▶ Work required
Below are the records; locate each line with the word "images" and copy it.

▶ Stored data entries
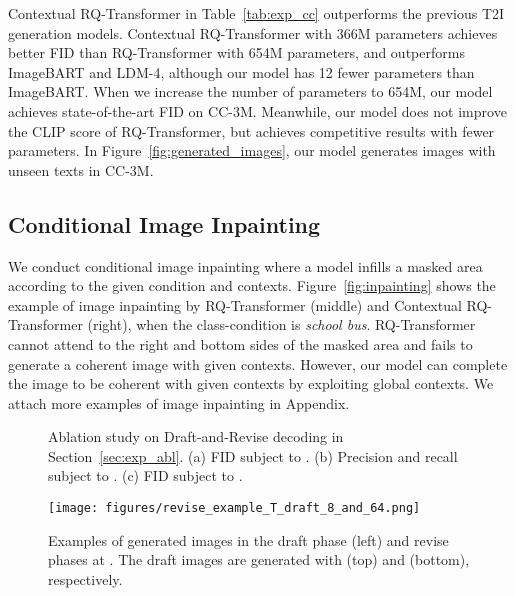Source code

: \documentclass{article}
\newcommand{\ARmodel}{Contextual RQ-Transformer }
\begin{document}
\ARmodel in Table~\ref{tab:exp_cc} outperforms the previous T2I generation models.
\ARmodel with 366M parameters achieves better FID than RQ-Transformer with 654M parameters, and outperforms ImageBART and LDM-4, although our model has 12 fewer parameters than ImageBART.
When we increase the number of parameters to 654M, our model achieves state-of-the-art FID on CC-3M.
Meanwhile, our model does not improve the CLIP score of RQ-Transformer, but achieves competitive results with fewer parameters.
In Figure~\ref{fig:generated_images}, our model generates images with unseen texts in CC-3M.



\subsection{Conditional Image Inpainting} \label{sec:exp_manipulation}
We conduct conditional image inpainting where a model infills a masked area according to the given condition and contexts.
Figure~\ref{fig:inpainting} shows the example of image inpainting by RQ-Transformer (middle) and \ARmodel (right), when the class-condition is \emph{school bus}.
RQ-Transformer cannot attend to the right and bottom sides of the masked area and fails to generate a coherent image with given contexts. 
However, our model can complete the image to be coherent with given contexts by exploiting global contexts.
We attach more examples of image inpainting in Appendix.




\begin{figure}
\centering
{}
\hspace{4pt}
\hspace{3.5pt}
\caption{Ablation study on Draft-and-Revise decoding in Section~\ref{sec:exp_abl}. (a) FID subject to . (b) Precision and recall subject to . (c) FID subject to . }
\label{fig:exp_abl}
\end{figure}

\begin{figure}
\centering
\texttt{[image: figures/revise\_example\_T\_draft\_8\_and\_64.png]}
\caption{Examples of generated images in the draft phase (left) and revise phases at . The draft images are generated with  (top) and  (bottom), respectively.}
\label{fig:exp_revise_example}
\end{figure}
\end{document}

▶ Result of the task
In Figure~\ref{fig:generated_images}, our model generates images with unseen texts in CC-3M.
\caption{Examples of generated images in the draft phase (left) and revise phases at . The draft images are generated with  (top) and  (bottom), respectively.}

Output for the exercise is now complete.